David Pollak wrote a very detailed description of Scala SDK Actors on the Lift discussion list, some serious flaws are pointed out as a justification of why Lift has it's own Actor library:
Interesting to notice the authors worries about overcoming some limitations to run Lift on Google App Engine, what would certainly boost it's main adoption in a near future :)
- Lift creates/destroys an Actor for each Comet request. This rapid creation/destruction of Actors caused memory back-ups, and the existing Actor code seems to be oriented to long running Actors rather than Actors with Object-length lifespans.
- The FJ libraries used for Actor scheduling have problems on multi-core machines and are also a source of memory retention issues.
- Replacing the FJ libraries with a scheduler based on java.util.concurrent exposes race/deadlock conditions related to the fact that some parts of the Actor processing (e.g., testing mailbox items against partial functions while the Actor itself is synchronized)
- The Actors require external threads to function and it's not possible to create external threads in the Google App Engine (making Actor-based functionality including CometActors non-functioning in GAE apps)
- Actors are fragile when exceptions are thrown
- Actors have running and not running states (as compared with objects which can always respond to message sends).
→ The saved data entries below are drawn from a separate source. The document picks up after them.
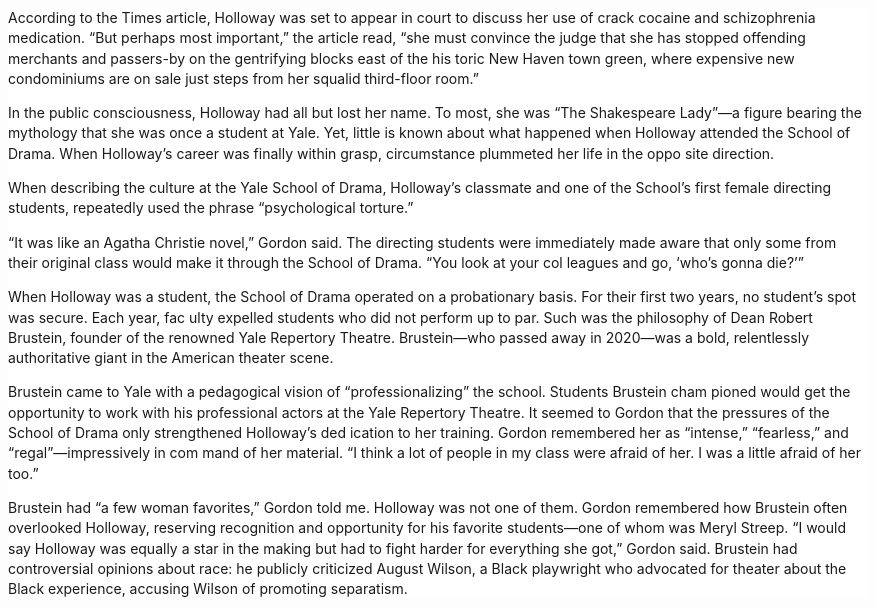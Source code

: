 According to the Times article, Holloway was set 
to appear in court to discuss her use of crack cocaine 
and schizophrenia medication. “But perhaps most 
important,” the article read, “she must convince the 
judge that she has stopped offending merchants and 
passers-by on the gentrifying blocks east of the his­
toric New Haven town green, where expensive new 
condominiums are on sale just steps from her squalid 
third-floor room.”

In the public consciousness, Holloway had all but 
lost her name. To most, she was “The Shakespeare 
Lady”—a figure bearing the mythology that she was 
once a student at Yale. Yet, little is known about what 
happened when Holloway attended the School of 
Drama. When Holloway’s career was finally within 
grasp, circumstance plummeted her life in the oppo­
site direction. 

When describing the culture at the Yale School 
of Drama, Holloway’s classmate and one of the 
School’s first female directing students, repeatedly 
used the phrase “psychological torture.”

“It was like an Agatha Christie novel,” Gordon said. 
The directing students were immediately made aware 
that only some from their original class would make it 
through the School of Drama. “You look at your col­
leagues and go, ‘who’s gonna die?’” 

When Holloway was a student, the School of 
Drama operated on a probationary basis. For their first 
two years, no student’s spot was secure. Each year, fac­
ulty expelled students who did not perform up to par. 
Such was the philosophy of Dean Robert 
Brustein, founder of the renowned Yale Repertory 
Theatre. Brustein—who passed away in 2020—was a 
bold, relentlessly authoritative giant in the American 
theater scene. 

Brustein came to Yale with a pedagogical vision of 
“professionalizing” the school. Students Brustein cham­
pioned would get the opportunity to work with his 
professional actors at the Yale Repertory Theatre. 
It seemed to Gordon that the pressures of the 
School of Drama only strengthened Holloway’s ded­
ication to her training. Gordon remembered her as 
“intense,” “fearless,” and “regal”—impressively in com­
mand of her material. “I think a lot of people in my 
class were afraid of her. I was a little afraid of her too.” 

Brustein had “a few woman favorites,” Gordon 
told me. Holloway was not one of them. Gordon 
remembered how Brustein often overlooked Holloway, 
reserving recognition and opportunity for his favorite 
students—one of whom was Meryl Streep. “I would 
say Holloway was equally a star in the making but had 
to fight harder for everything she got,” Gordon said. 
Brustein had controversial opinions about race: he 
publicly criticized August Wilson, a Black playwright 
who advocated for theater about the Black experience, 
accusing Wilson of promoting separatism. 
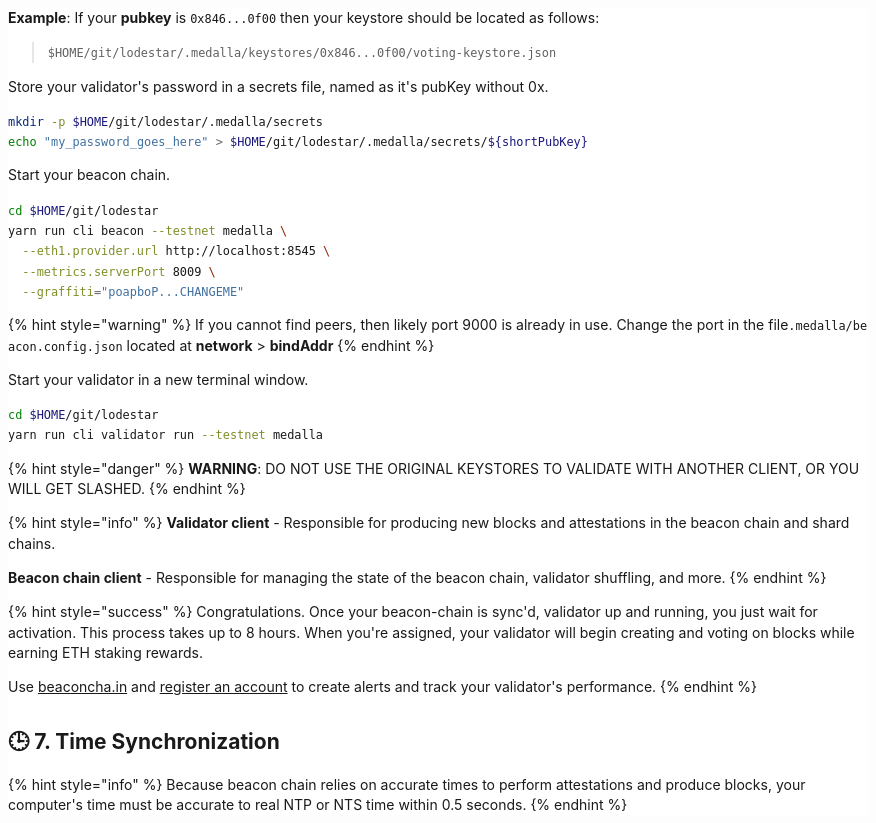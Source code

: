 **Example**: If your **pubkey** is `0x846...0f00` then your keystore should be located as follows:

> `$HOME/git/lodestar/.medalla/keystores/0x846...0f00/voting-keystore.json`

Store your validator's password in a secrets file, named as it's pubKey without 0x.

```bash
mkdir -p $HOME/git/lodestar/.medalla/secrets
echo "my_password_goes_here" > $HOME/git/lodestar/.medalla/secrets/${shortPubKey}
```

Start your beacon chain.

```bash
cd $HOME/git/lodestar
yarn run cli beacon --testnet medalla \
  --eth1.provider.url http://localhost:8545 \
  --metrics.serverPort 8009 \
  --graffiti="poapboP...CHANGEME"
```

{% hint style="warning" %}
If you cannot find peers, then likely port 9000 is already in use. Change the port in the file`.medalla/beacon.config.json` located at **network** > **bindAddr**
{% endhint %}

Start your validator in a new terminal window.

```bash
cd $HOME/git/lodestar
yarn run cli validator run --testnet medalla
```

{% hint style="danger" %}
**WARNING**: DO NOT USE THE ORIGINAL KEYSTORES TO VALIDATE WITH ANOTHER CLIENT, OR YOU WILL GET SLASHED.
{% endhint %}

{% hint style="info" %}
**Validator client** - Responsible for producing new blocks and attestations in the beacon chain and shard chains.

**Beacon chain client** - Responsible for managing the state of the beacon chain, validator shuffling, and more.
{% endhint %}

{% hint style="success" %}
Congratulations. Once your beacon-chain is sync'd, validator up and running, you just wait for activation. This process takes up to 8 hours. When you're assigned, your validator will begin creating and voting on blocks while earning ETH staking rewards.&#x20;

Use [beaconcha.in](https://medalla.beaconcha.in/) and [register an account](https://medalla.beaconcha.in/register) to create alerts and track your validator's performance.
{% endhint %}

## :clock3: 7. Time Synchronization

{% hint style="info" %}
Because beacon chain relies on accurate times to perform attestations and produce blocks, your computer's time must be accurate to real NTP or NTS time within 0.5 seconds.
{% endhint %}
In practice, managing the running and not running states is as hard as managing memory in C.
- There are hidden actors associated with each thread which display the above fragility and state management issues
- And as a practical matter, I've got a couple of applications that are going into production over the next few weeks and cannot wait for the various fixes to make it into Scala 2.8 and the hacks and work-arounds that I've done to the 2.7.4 Actor libraries became too complex for my comfort.